From the line containing "Solo existe un tablero" to the line containing "void setColor(String color);" in the entries below, reproduce every line exactly, ends included. Nothing else belongs in the copy, and no pictures.

(Dataset excerpts)

|---|

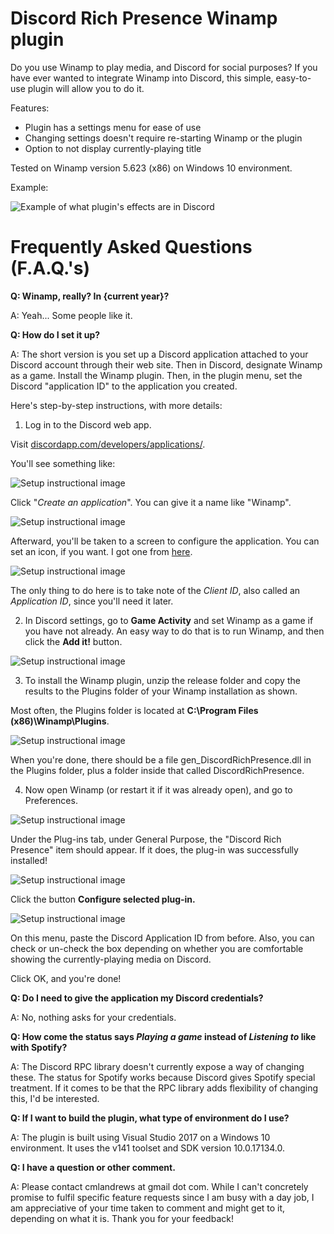 # Discord Rich Presence Winamp plugin
Do you use Winamp to play media, and Discord for social purposes? If you have ever wanted to integrate Winamp into Discord, this simple, easy-to-use plugin will allow you to do it.

Features:
- Plugin has a settings menu for ease of use
- Changing settings doesn't require re-starting Winamp or the plugin
- Option to not display currently-playing title

Tested on Winamp version 5.623 (x86) on Windows 10 environment.

Example:

![Example of what plugin's effects are in Discord](https://raw.githubusercontent.com/clandrew/wdrp/master/Images/Example.png)

# Frequently Asked Questions (F.A.Q.'s)
**Q: Winamp, really? In {current year}?**

A: Yeah... Some people like it.

**Q: How do I set it up?**

A: The short version is you set up a Discord application attached to your Discord account through their web site. Then in Discord, designate Winamp as a game. Install the Winamp plugin. Then, in the plugin menu, set the Discord "application ID" to the application you created.

Here's step-by-step instructions, with more details:

1. Log in to the Discord web app.

Visit [discordapp.com/developers/applications/](discordapp.com/developers/applications/).

You'll see something like:

![Setup instructional image](https://raw.githubusercontent.com/clandrew/wdrp/master/Images/Setup00.png)

Click "*Create an application*". You can give it a name like "Winamp".

![Setup instructional image](https://raw.githubusercontent.com/clandrew/wdrp/master/Images/Setup01.png)

Afterward, you'll be taken to a screen to configure the application. You can set an icon, if you want. I got one from [here](https://commons.wikimedia.org/wiki/File:Winamp-logo.png).

![Setup instructional image](https://raw.githubusercontent.com/clandrew/wdrp/master/Images/Setup02.png)

The only thing to do here is to take note of the *Client ID*, also called an *Application ID*, since you'll need it later.

2. In Discord settings, go to **Game Activity** and set Winamp as a game if you have not already. An easy way to do that is to run Winamp, and then click the **Add it!** button.

![Setup instructional image](https://raw.githubusercontent.com/clandrew/wdrp/master/Images/Setup03.png)

3. To install the Winamp plugin, unzip the release folder and copy the results to the Plugins folder of your Winamp installation as shown.

Most often, the Plugins folder is located at **C:\Program Files (x86)\Winamp\Plugins**.

![Setup instructional image](https://raw.githubusercontent.com/clandrew/wdrp/master/Images/Setup04.PNG)

When you're done, there should be a file gen_DiscordRichPresence.dll in the Plugins folder, plus a folder inside that called DiscordRichPresence.

4. Now open Winamp (or restart it if it was already open), and go to Preferences.

![Setup instructional image](https://raw.githubusercontent.com/clandrew/wdrp/master/Images/Setup05.png)

Under the Plug-ins tab, under General Purpose, the "Discord Rich Presence" item should appear. If it does, the plug-in was successfully installed!

![Setup instructional image](https://raw.githubusercontent.com/clandrew/wdrp/master/Images/Setup06.PNG)

Click the button **Configure selected plug-in.**

![Setup instructional image](https://raw.githubusercontent.com/clandrew/wdrp/master/Images/Setup07.PNG)

On this menu, paste the Discord Application ID from before. Also, you can check or un-check the box depending on whether you are comfortable showing the currently-playing media on Discord.

Click OK, and you're done!

**Q: Do I need to give the application my Discord credentials?**

A: No, nothing asks for your credentials.

**Q: How come the status says *Playing a game* instead of *Listening to* like with Spotify?**

A: The Discord RPC library doesn't currently expose a way of changing these. The status for Spotify works because Discord gives Spotify special treatment. If it comes to be that the RPC library adds flexibility of changing this, I'd be interested.

**Q: If I want to build the plugin, what type of environment do I use?**

A: The plugin is built using Visual Studio 2017 on a Windows 10 environment. It uses the v141 toolset and SDK version 10.0.17134.0.

**Q: I have a question or other comment.**

A: Please contact cmlandrews at gmail dot com. While I can't concretely promise to fulfil specific feature requests since I am busy with a day job, I am appreciative of your time taken to comment and might get to it, depending on what it is. Thank you for your feedback!
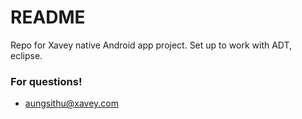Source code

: # README #

Repo for Xavey native Android app project.
Set up to work with ADT, eclipse.

### For questions! ###

* aungsithu@xavey.com
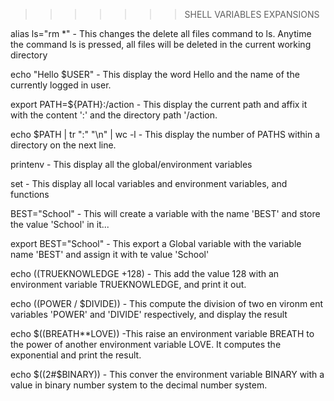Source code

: >>>>>>> SHELL VARIABLES EXPANSIONS

alias ls="rm *" - This changes the delete all files command to ls. Anytime the command ls is pressed, all files will be deleted in the current working directory

echo "Hello $USER" - This display the word Hello and the name of the currently logged in user.

export PATH=${PATH}:/action - This display the current path and affix it with the content ':' and the directory path '/action.

echo $PATH | tr ":" "\n" | wc -l - This display the number of PATHS within a directory on the next line.

printenv - This display all the global/environment variables

set - This display all local variables and environment variables, and functions

BEST="School" - This will create a variable with the name 'BEST' and store the value 'School' in it...

export BEST="School" - This export a Global variable with the variable name 'BEST' and assign it with te value 'School'

echo $(($TRUEKNOWLEDGE +128) - This add the value 128 with an environment variable TRUEKNOWLEDGE, and print it out.

echo $(($POWER / $DIVIDE)) - This compute the division of two en vironm ent variables 'POWER' and 'DIVIDE' respectively, and display the result

echo $((BREATH**LOVE)) -This raise an environment variable BREATH to the power of another environment variable LOVE. It computes the exponential and print the result.

echo $((2#$BINARY)) - This conver the environment variable BINARY with a value in binary number system to the decimal number system.




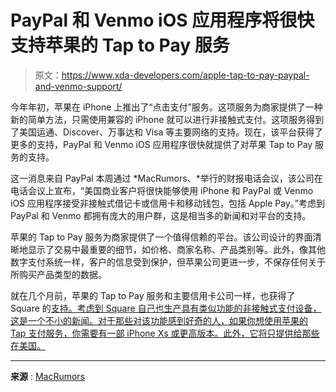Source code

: # PayPal 和 Venmo iOS 应用程序将很快支持苹果的 Tap to Pay 服务

> 原文：<https://www.xda-developers.com/apple-tap-to-pay-paypal-and-venmo-support/>

今年年初，苹果在 iPhone 上推出了“点击支付”服务。这项服务为商家提供了一种新的简单方法，只需使用兼容的 iPhone 就可以进行非接触式支付。这项服务得到了美国运通、Discover、万事达和 Visa 等主要网络的支持。现在，该平台获得了更多的支持，PayPal 和 Venmo iOS 应用程序很快就提供了对苹果 Tap to Pay 服务的支持。

这一消息来自 PayPal 本周通过 *MacRumors、*举行的财报电话会议，该公司在电话会议上宣布，“美国商业客户将很快能够使用 iPhone 和 PayPal 或 Venmo iOS 应用程序接受非接触式借记卡或信用卡和移动钱包，包括 Apple Pay。”考虑到 PayPal 和 Venmo 都拥有庞大的用户群，这是相当多的新闻和对平台的支持。

苹果的 Tap to Pay 服务为商家提供了一个值得信赖的平台。该公司设计的界面清晰地显示了交易中最重要的细节，如价格、商家名称、产品类别等。此外，像其他数字支付系统一样，客户的信息受到保护，但苹果公司更进一步，不保存任何关于所购买产品类型的数据。

就在几个月前，苹果的 Tap to Pay 服务和主要信用卡公司一样，也获得了 Square 的[支持。考虑到 Square 自己也生产具有类似功能的非接触式支付设备，这是一个不小的新闻。对于那些对该功能感到好奇的人，如果你想使用苹果的 Tap 支付服务，你需要有一部 iPhone Xs 或更高版本。此外，它将只提供给那些在美国。](https://www.xda-developers.com/square-tap-to-pay-on-iphones/)

* * *

**来源** : [MacRumors](https://www.macrumors.com/2022/11/03/paypal-venmo-apple-tap-to-pay-integration/)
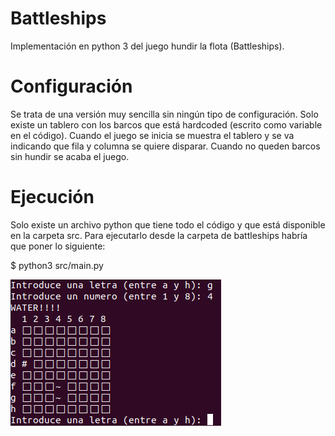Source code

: # Battleships

Implementación en python 3 del juego hundir la flota (Battleships).

# Configuración

Se trata de una versión muy sencilla sin ningún tipo de configuración.
Solo existe un tablero con los barcos que está hardcoded (escrito como variable en el código). Cuando el juego se inicia se muestra el tablero y se va indicando que fila y columna se quiere disparar.
Cuando no queden barcos sin hundir se acaba el juego.

# Ejecución

Solo existe un archivo python que tiene todo el código y que está disponible en la carpeta src.
Para ejecutarlo desde la carpeta de battleships habría que poner lo siguiente:

   $ python3 src/main.py


![Captura del juego](resources/images/screencast1.png)
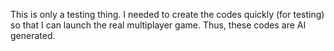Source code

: This is only a testing thing. I needed to create the codes quickly (for testing) so that I can launch the real multiplayer game. Thus, these codes are AI generated.

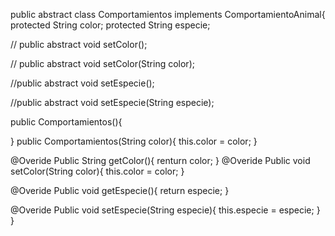 public abstract class Comportamientos implements ComportamientoAnimal{
   protected String color;
   protected String especie;

//  public abstract void setColor();

  // public abstract void setColor(String color);

   //public abstract void setEspecie();

   //public abstract void setEspecie(String especie);

   public Comportamientos(){

   }
   public Comportamientos(String color){
       this.color = color;
   }

   @Overide
   Public String getColor(){
       renturn color;
   }
   @Overide
   Public void setColor(String color){
       this.color = color;
   }

   @Overide
   Public void getEspecie(){
       return especie;
   }

   @Overide
   Public void setEspecie(String especie){
       this.especie = especie;
   }
}
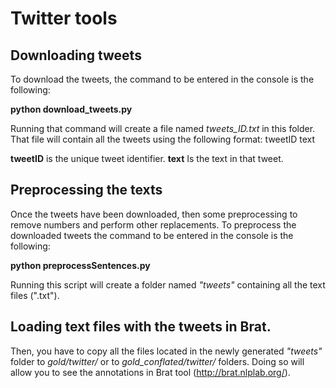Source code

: # Twitter tools

## Downloading tweets

To download the tweets, the command to be entered in the console is the following:

**python download_tweets.py**

Running that command will create a file named *tweets_ID.txt* in this folder. That file will contain all the tweets using the following format:
tweetID <TAB> text

**tweetID** is the unique tweet identifier.
**text** Is the text in that tweet.

## Preprocessing the texts

Once the tweets have been downloaded, then some preprocessing to remove numbers and perform other replacements. To preprocess the downloaded tweets the command to be entered in the console is the following:

**python preprocessSentences.py**

Running this script will create a folder named *"tweets"* containing all the text files (".txt").


## Loading text files with the tweets in Brat.
Then, you have to copy all the files located in the newly generated *"tweets"* folder to
*gold/twitter/* or to *gold_conflated/twitter/* folders. Doing so will allow you to see the annotations in Brat tool (http://brat.nlplab.org/).
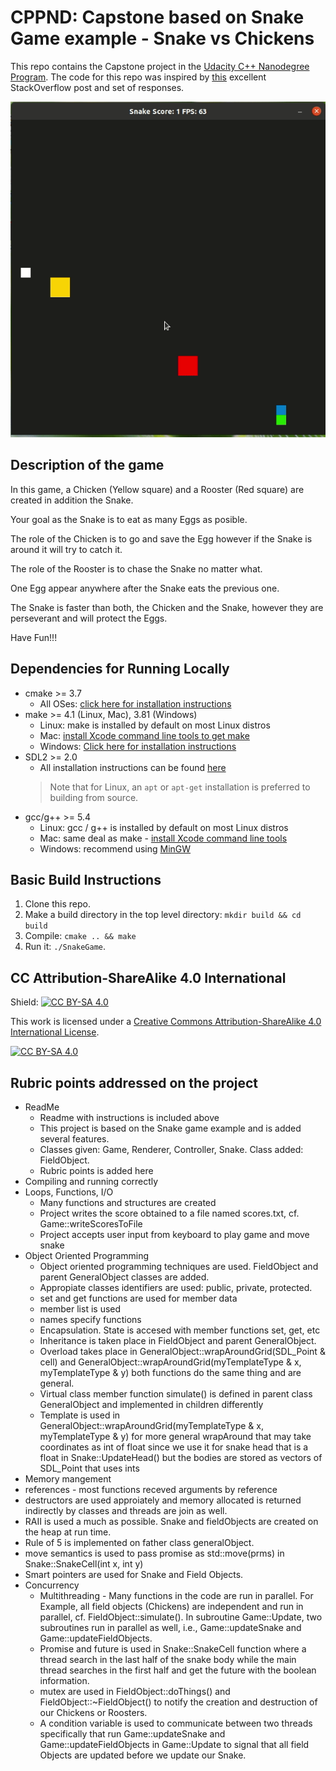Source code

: # CPPND: Capstone based on Snake Game example - Snake vs Chickens
This repo contains the Capstone project in the [Udacity C++ Nanodegree Program](https://www.udacity.com/course/c-plus-plus-nanodegree--nd213). The code for this repo was inspired by [this](https://codereview.stackexchange.com/questions/212296/snake-game-in-c-with-sdl) excellent StackOverflow post and set of responses.

<img src="snakeChickens.gif"/>

## Description of the game
In this game, a Chicken (Yellow square) and a Rooster (Red square) are created in addition the Snake. 

Your goal as the Snake is to eat as many Eggs as posible.

The role of the Chicken is to go and save the Egg however if the Snake is around it will try to catch it.

The role of the Rooster is to chase the Snake no matter what.

One Egg appear anywhere after the Snake eats the previous one. 

The Snake is faster than both, the Chicken and the Snake, however they are perseverant and will protect the Eggs.

Have Fun!!!

## Dependencies for Running Locally
* cmake >= 3.7
  * All OSes: [click here for installation instructions](https://cmake.org/install/)
* make >= 4.1 (Linux, Mac), 3.81 (Windows)
  * Linux: make is installed by default on most Linux distros
  * Mac: [install Xcode command line tools to get make](https://developer.apple.com/xcode/features/)
  * Windows: [Click here for installation instructions](http://gnuwin32.sourceforge.net/packages/make.htm)
* SDL2 >= 2.0
  * All installation instructions can be found [here](https://wiki.libsdl.org/Installation)
  >Note that for Linux, an `apt` or `apt-get` installation is preferred to building from source. 
* gcc/g++ >= 5.4
  * Linux: gcc / g++ is installed by default on most Linux distros
  * Mac: same deal as make - [install Xcode command line tools](https://developer.apple.com/xcode/features/)
  * Windows: recommend using [MinGW](http://www.mingw.org/)

## Basic Build Instructions

1. Clone this repo.
2. Make a build directory in the top level directory: `mkdir build && cd build`
3. Compile: `cmake .. && make`
4. Run it: `./SnakeGame`.


## CC Attribution-ShareAlike 4.0 International

Shield: [![CC BY-SA 4.0][cc-by-sa-shield]][cc-by-sa]

This work is licensed under a
[Creative Commons Attribution-ShareAlike 4.0 International License][cc-by-sa].

[![CC BY-SA 4.0][cc-by-sa-image]][cc-by-sa]

[cc-by-sa]: http://creativecommons.org/licenses/by-sa/4.0/
[cc-by-sa-image]: https://licensebuttons.net/l/by-sa/4.0/88x31.png
[cc-by-sa-shield]: https://img.shields.io/badge/License-CC%20BY--SA%204.0-lightgrey.svg

## Rubric points addressed on the project
* ReadMe
  * Readme with instructions is included above
  * This project is based on the Snake game example and is added several features.
  * Classes given: Game, Renderer, Controller, Snake. Class added: FieldObject.
  * Rubric points is added here 
* Compiling and running correctly
* Loops, Functions, I/O
  * Many functions and structures are created
  * Project writes the score obtained to a file named scores.txt, cf. Game::writeScoresToFile
  * Project accepts user input from keyboard to play game and move snake
* Object Oriented Programming
  * Object oriented programming techniques are used. FieldObject and parent GeneralObject classes are added.
  * Appropiate classes identifiers are used: public, private, protected.
  * set and get functions are used for member data
  * member list is used
  * names specify functions
  * Encapsulation. State is accesed with member functions set, get, etc
  * Inheritance is taken place in FieldObject and parent GeneralObject.
  * Overload takes place in GeneralObject::wrapAroundGrid(SDL_Point & cell) and GeneralObject::wrapAroundGrid(myTemplateType & x, myTemplateType & y) both functions do the same thing and are general.
  * Virtual class member function simulate() is defined in parent class GeneralObject and implemented in children differently
  * Template is used in GeneralObject::wrapAroundGrid(myTemplateType & x, myTemplateType & y) for more general wrapAround that may take coordinates as int of float since we use it for snake head that is a float in Snake::UpdateHead() but the bodies are stored as vectors of SDL_Point that uses ints
* Memory mangement
 * references - most functions receved arguments by reference
 * destructors are used approiately and memory allocated is returned indirectly by classes and threads are join as well.
 * RAII is used a much as possible. Snake and fieldObjects are created on the heap at run time.
 * Rule of 5 is implemented on father class generalObject.
 * move semantics is used to pass promise as std::move(prms) in Snake::SnakeCell(int x, int y)
 * Smart pointers are used for Snake and Field Objects.
* Concurrency
  * Multithreading - Many functions in the code are run in parallel. For Example, all field objects (Chickens) are independent and run in parallel, cf. FieldObject::simulate(). In subroutine Game::Update, two subroutines run in parallel as well, i.e., Game::updateSnake and Game::updateFieldObjects.
  * Promise and future is used in Snake::SnakeCell function where a thread search in the last half of the snake body while the main thread searches in the first half and get the future with the boolean information.
  * mutex are used in FieldObject::doThings() and FieldObject::~FieldObject() to notify the creation and destruction of our Chickens or Roosters.
  * A condition variable is used to communicate between two threads specifically that run Game::updateSnake and Game::updateFieldObjects in Game::Update to signal that all field Objects are updated before we update our Snake.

|---|

- _WRITTEN REPLY_:
Solo existe un tablero con los barcos que está hardcoded (escrito como variable en el código). Cuando el juego se inicia se muestra el tablero y se va indicando que fila y columna se quiere disparar.
Cuando no queden barcos sin hundir se acaba el juego.

# Ejecución

Solo existe un archivo python que tiene todo el código y que está disponible en la carpeta src.
Para ejecutarlo desde la carpeta de battleships habría que poner lo siguiente:

   $ python3 src/main.py


![Captura del juego](resources/images/screencast1.png)
Source code

: This is only a testing thing. I needed to create the codes quickly (for testing) so that I can launch the real multiplayer game. Thus, these codes are AI generated.

 public abstract class Comportamientos implements ComportamientoAnimal{
   protected String color;
   protected String especie;

//  public abstract void setColor();

  // public abstract void setColor(String color);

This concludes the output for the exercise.